Tuesday 27 July 2010

It's Not Just Your Teeth That Change Colour

Bad behaviour, drinking again,

They say it surprised, like it had never happened before.

Oh, Red wine mouth, you looked like a ghoul the last time you looked.

Red wine pooh, it makes the pooh paper look like gravely liquorice.

Who looks? I know I always do. Do you?

It makes your vomit turn pink,

your mood turn grim,

your breath stink,

get in water and you sink,

you can’t swim, you shouldn’t even try,

because as they say, it’s a good way to die.


Monday 26 July 2010


My Home Town

I love that Melbourne is multicultural, but then, aren't all cities now a days? What with the immigration question and all?

I love it being a tram city, ding, ding, all aboard!

I love its eclectic lane ways, their avant garde appearance, it's maze like web across the heart of the CBD.

I love that the people unabashedly wear black to make it a very black city. Black is style, black is culture, black is assurance in our own being.

And we haven’t even talked about coffee. Best in Australia.


Black Car

Thursday 22 July 2010

Who Is a Pretty Boy?

I was at the top of Bourke Street nearly at Spring, attempting to make my way past The Green Chilli, or The Red Pickle, through the people sat the outdoor tables on the foot path. The people and the tables were many, the spaces in between were limited.

A handsome Indian guy smiled, tilted his head, stepped sideways, and swept his hand in front of himself for me to walk through before him. He looked me in the eye and smiled when I hesitated. His beautiful eyes twinkled, his lips parted gently to show a row of pearl white teeth. My breath was taken away just for a moment. I guessed he knew it. He had the self assured smile of a man who was born handsome.

"After you," he said.

I nodded, as if to say thank you, and stepped past.

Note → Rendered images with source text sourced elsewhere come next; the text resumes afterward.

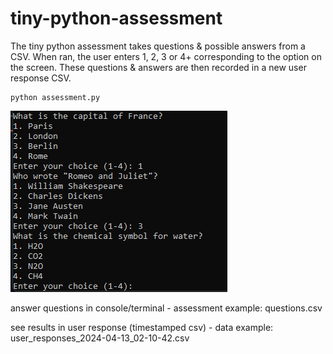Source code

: # tiny-python-assessment
The tiny python assessment takes questions &amp; possible answers from a CSV. When ran, the user enters 1, 2, 3 or 4+ corresponding to the option on the screen. These questions &amp; answers are then recorded in a new user response CSV.

```
python assessment.py
```

![image of assessment in terminal](Screenshot%202024-04-13%20023800.png)

answer questions in console/terminal - assessment example: questions.csv

see results in user response (timestamped csv) - data example: user_responses_2024-04-13_02-10-42.csv



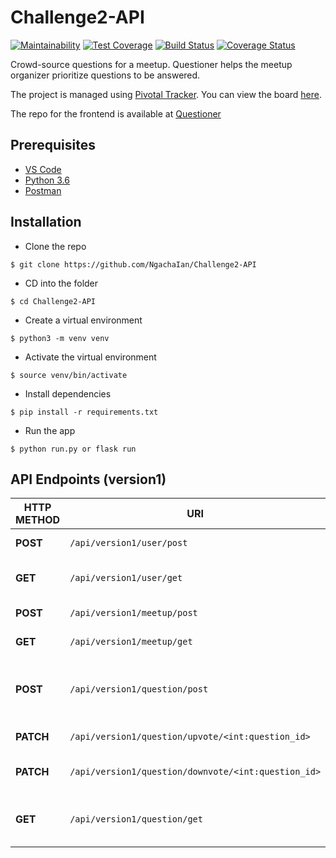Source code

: 
# Challenge2-API

[![Maintainability](https://api.codeclimate.com/v1/badges/305bbb9febbad4211861/maintainability)](https://codeclimate.com/github/NgachaIan/Challenge2-API/maintainability)
[![Test Coverage](https://api.codeclimate.com/v1/badges/305bbb9febbad4211861/test_coverage)](https://codeclimate.com/github/NgachaIan/Challenge2-API/test_coverage)
[![Build Status](https://travis-ci.com/NgachaIan/Challenge2-API.svg?branch=develop)](https://travis-ci.com/NgachaIan/Challenge2-API)
[![Coverage Status](https://coveralls.io/repos/github/NgachaIan/Challenge2-API/badge.svg?branch=master)](https://coveralls.io/github/NgachaIan/Challenge2-API?branch=master)

Crowd-source questions for a meetup. Questioner helps the meetup organizer prioritize questions to be answered.

The project is managed using [Pivotal Tracker](https://www.pivotaltracker.com). You can view the board [here](https://www.pivotaltracker.com/n/projects/2235836).

The repo for the frontend is available at [Questioner](https://github.com/NgachaIan/Questioner)

## Prerequisites

- [VS Code](https://code.visualstudio.com)
- [Python 3.6](https://www.python.org)
- [Postman](https://www.getpostman.com)

## Installation

- Clone the repo
```
$ git clone https://github.com/NgachaIan/Challenge2-API
```

- CD into the folder
```
$ cd Challenge2-API
```

- Create a virtual environment
```
$ python3 -m venv venv
```

- Activate the virtual environment
```
$ source venv/bin/activate
```

- Install dependencies
```
$ pip install -r requirements.txt
```

- Run the app 
```
$ python run.py or flask run
```

## API Endpoints (version1)

| **HTTP METHOD** | **URI** | **ACTION** |
| --- | --- | --- |
| **POST** | `/api/version1/user/post` | Register a new user |
| **GET** | `/api/version1/user/get` | Fetch a registered user |
| **POST** | `/api/version1/meetup/post` | Create a meetup |
| **GET** | `/api/version1/meetup/get` | Fetch all meetups |
| **POST** | `/api/version1/question/post` | Post a question to a specific meetup |
| **PATCH** | `/api/version1/question/upvote/<int:question_id>` | Upvote a question |
| **PATCH** | `/api/version1/question/downvote/<int:question_id>` | Downvote a question |
| **GET** | `/api/version1/question/get` | Fetch all questions for a meetup |
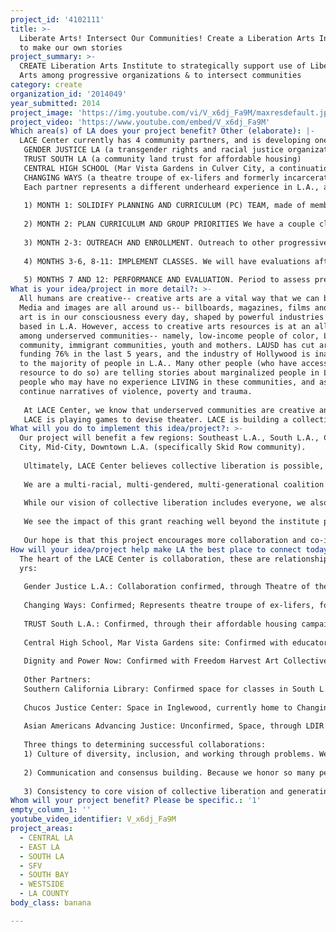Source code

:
 ```yaml
---
project_id: '4102111'
title: >-
  Liberate Arts! Intersect Our Communities! Create a Liberation Arts Institute
  to make our own stories
project_summary: >-
  CREATE Liberation Arts Institute to strategically support use of Liberation
  Arts among progressive organizations & to intersect communities
category: create
organization_id: '2014049'
year_submitted: 2014
project_image: 'https://img.youtube.com/vi/V_x6dj_Fa9M/maxresdefault.jpg'
project_video: 'https://www.youtube.com/embed/V_x6dj_Fa9M'
Which area(s) of LA does your project benefit? Other (elaborate): |-
  LACE Center currently has 4 community partners, and is developing one more: 
   GENDER JUSTICE LA (a transgender rights and racial justice organization)
   TRUST SOUTH LA (a community land trust for affordable housing) 
   CENTRAL HIGH SCHOOL (Mar Vista Gardens in Culver City, a continuation high school) 
   CHANGING WAYS (a theatre troupe of ex-lifers and formerly incarcerated youth workers).
   Each partner represents a different underheard experience in L.A., and each voice is represented on a Planning Team body that guides the path of the LACE Center. Each of these sites has ongoing Liberation Arts programs, and each program reaches different communities. For developing a LACE Institute, we are also partnered with Dignity and Power Now’s Freedom Harvest Arts Collective to gain from their experience of community curriculum development (Dandelions Rising Institute, #riseofthedandelions art series). Our primary team is made of 15 people, mostly from these organizations, who will carry out visioning, planning, logistically organizing, and team management as our Planning and Curriculum (PC) Team. 
   
   1) MONTH 1: SOLIDIFY PLANNING AND CURRICULUM (PC) TEAM, made of members and leaders from community partner organizations, community-based artists & educators, and other stakeholders as defined by our Planning Team.
   
   2) MONTH 2: PLAN CURRICULUM AND GROUP PRIORITIES We have a couple classes in motion already, with a couple in progress. Theatre of the Oppressed Theory and Praxis Class (led by Brent Blair), and Playback Theatre Class (led by Joyce Lu), which will begin this fall, the PC Team will pick 2 other classes to be taught on a biweekly basis, that the PC team will help implement, and potentially teach a 3rd class about strategies.
   
   3) MONTH 2-3: OUTREACH AND ENROLLMENT. Outreach to other progressive and forward-thinking orgs to be students/ co-participants. Our dream is to give some participant stipends so we can enhance working-class cultural work leadership, knowing that many folks cannot prioritize critical art and expressive work due to economic access.
   
   4) MONTHS 3-6, 8-11: IMPLEMENT CLASSES. We will have evaluations after every class so we can stay up-to-date with the needs of the participants. The outcomes for participants will be certificates of completion for each, along with 2 public performances for the year. 
   
   5) MONTHS 7 AND 12: PERFORMANCE AND EVALUATION. Period to assess previous gains, and implement best process for upcoming period.
What is your idea/project in more detail?: >-
  All humans are creative-- creative arts are a vital way that we can be human.
  Media and images are all around us-- billboards, magazines, films and music,
  art is in our consciousness every day, shaped by powerful industries many
  based in L.A. However, access to creative arts resources is at an all time low
  among underserved communities-- namely, low-income people of color, LGBT
  community, immigrant communities, youth and mothers. LAUSD has cut arts
  funding 76% in the last 5 years, and the industry of Hollywood is inaccessible
  to the majority of people in L.A.. Many other people (who have access and
  resource to do so) are telling stories about marginalized people in L.A.,
  people who may have no experience LIVING in these communities, and as such,
  continue narratives of violence, poverty and trauma. 
   
   At LACE Center, we know that underserved communities are creative and resilient. We are part of these communities. The true stories about us are already there, but how do we learn how to share them with each other? How can we develop our aesthetic around our stories? And ultimately, how do we make systemic change possible through our visions and imaginations? Liberation Arts and Community Engagement (LACE) is not only about art-resources-- it is a path through which we connect our struggles towards collective liberation. The LACE Institute is a way to spread seeds of tools, our communities make up the beautiful branches of experiences, and our visions, work, art make up the fragrance of the fruit and flowers of transformed conditions.
   LACE is playing games to devise theater. LACE is building a collective narrative through poetry lines. LACE is having dialogue not just through debate-like words, but also through embodied images that communicate on multiple layers. LACE Center is conscious of the power structures that exist, and learning how we are not only individually affected, but actually collectively affected. LACE is inclusive, seeking to build leaders in communities that are underrepresented, prioritizing sustainability through stipends. LACE is intersectional, bringing multiple experiences, identities and languages to create together. With LACE multiplied through LA, we will find common language and vision for a new LA in 2050, where play is encouraged, creativity is central to everyone’s daily life, and where we live in community with each other across borders and identities.
What will you do to implement this idea/project?: >-
  Our project will benefit a few regions: Southeast L.A., South L.A., Culver
  City, Mid-City, Downtown L.A. (specifically Skid Row community). 
   
   Ultimately, LACE Center believes collective liberation is possible, where all people have basic needs met, and are able to grow, learn, thrive, connect, love, and express themselves according to their self-determined ways of being. LACE aims to shape individual and collective consciousness towards building a world that includes many worlds, by resisting oppression through the process of art-making, as well as through the resulting art piece. As such, we see that Liberation Arts and Community Engagement framework is for everyone so we may achieve collective liberation together. 
   
   We are a multi-racial, multi-gendered, multi-generational coalition of artists, organizers, activists, students and educators.
   
   While our vision of collective liberation includes everyone, we also see a dire need for creative resources among particular communities. As such, we see ourselves as filling a gap, so our priorities in terms of the communities we serve will be- low-income communities, African-American communities, Latino communities, Asian Pacific Islander communities, LGBT community (specifically the under-resourced Transgender community), immigrant communities, community-based artists, community organizers, educators in our regions, counselors in our regions. 
   
   We see the impact of this grant reaching well beyond the institute participants. Each participant is part of a larger community, and part of their training is to create a Liberation Arts group in their own community using the skills they have learned in the institute. This allows even broader communities of people to be connected through the LACE Institute. We particular hope that families, classmates, spiritual communities, campaign-based organizations, grassroots organizations, people working in public schools build a firm grasp on Liberation Arts skills through the students/co-participants. 
   
   Our hope is that this project encourages more collaboration and co-investigation of people's conditions. It is important to build the power of local communities in expressive arts, while also connecting people with different experiences. This question ultimately determines the way we decide what and with whom we build. By building a strong core of Liberation Artists from the bottom-up, we see an LA transformed for and by the people who are most affected.
How will your idea/project help make LA the best place to connect today? In LA2050?: >-
  The heart of the LACE Center is collaboration, these are relationships of 2
  yrs:
   
   Gender Justice L.A.: Collaboration confirmed, through Theatre of the Oppressed program; GJLA represents the grassroots voice of the transgender and gender non-conforming community in L.A., particularly of trans people of color.
   
   Changing Ways: Confirmed; Represents theatre troupe of ex-lifers, formerly incarcerated peoples with long-term sentences, who work with incarcerated and impacted youth along with outreach to other ex-lifers.
   
   TRUST South L.A.: Confirmed, through their affordable housing campaigns, and Escuelita program; TRUST South LA is a land trust committed to developing affordable housing for South LA residents
   
   Central High School, Mar Vista Gardens site: Confirmed with educator sponsor, Vitaly; Central High School represents low-income youth of color who are excluded from the Culver City School District-- Central is a safe, supportive and self-directed learning environment.
   
   Dignity and Power Now: Confirmed with Freedom Harvest Art Collective program; DPN is an organization fighting for the rights and dignity of people impacted by incarceration, particularly around the L.A. jail system, the world's largest jail. 
   
   Other Partners:
   Southern California Library: Confirmed space for classes in South L.A. and curriculum development support with librarians and historical archives. 
   
   Chucos Justice Center: Space in Inglewood, currently home to Changing Ways.
   
   Asian Americans Advancing Justice: Unconfirmed, Space, through LDIR program
   
   Three things to determining successful collaborations:
   1) Culture of diversity, inclusion, and working through problems. We believe that diversity of experience, language, class, cultural background, gender, race, & age are essential to creating vibrant and effective programs, especially for a landscape of L.A. that holds so many stories. As such, part of our culture is inclusion and working through problems together, knowing there are certain things that we might not agree, but that being together and working through it is the most important.
   
   2) Communication and consensus building. Because we honor so many people's stories, Spanish translation & funds transparency is important. We also work through building consensus so that all voices are heard in decisions
   
   3) Consistency to core vision of collective liberation and generating intersecting spaces to build our stories. Big-picture keeps us united.
Whom will your project benefit? Please be specific.: '1'
empty_column_1: ''
youtube_video_identifier: V_x6dj_Fa9M
project_areas:
  - CENTRAL LA
  - EAST LA
  - SOUTH LA
  - SFV
  - SOUTH BAY
  - WESTSIDE
  - LA COUNTY
body_class: banana

---
```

That jawline, that bone structure, that skin. I won't tell you how he filled out his jeans, I guess you can imagine, but I did notice.

"Thank you," I said.

"Oh no, it is my pleasure," he responded.

I looked back and he was still gazing at me. I nodded my head again and smiled.

Tall and strapping. He had large hands and big feet. I noticed the feet because he had those long, pointy kind of shoes on, which accentuated the length of his feet. 

I wondered? You know what I wondered.

I don't know what they say about Indian guys, in particular? But, I know what they say about guys in general and from my experience it is true what they say. But, what about Indian guys, how big are they?


Monday 19 July 2010

Switch

My Last Words

What would you like your last words to be?

I know what I want mine to be,

Get the lights, will ya?


Monday 12 July 2010

Maud

As me old granny used to say, get them, dear, before they get you. Oh, she didn’t really say that at all, but she was tough and got her way.

She made a fortune out of real estate, essentially starting off with nothing. She was a milliner by trade. 

There were rumours of diamond thefts back in England, nothing proven, though. They say her brother was involved. It was, allegedly, the reason a number of them immigrated to Australia quickly.

She took all of my grandfather’s wages and gave him a miserable allowance. He had to walk to the CBD from Kew every day because he had no money for the tram fare. He had a rock cake and a cup of tea every day for lunch under Flinder’s Street Station.

She had another man’s photo on her bedside table all of her married life. That is true, I’d see it there when I’d stay.

She used to brush my hair and tell me I was the most handsome boy in the world. You gotta love granny's.

She had skin like an English rose and eyes that sparkled like blue sapphires. She was a genteel English lady.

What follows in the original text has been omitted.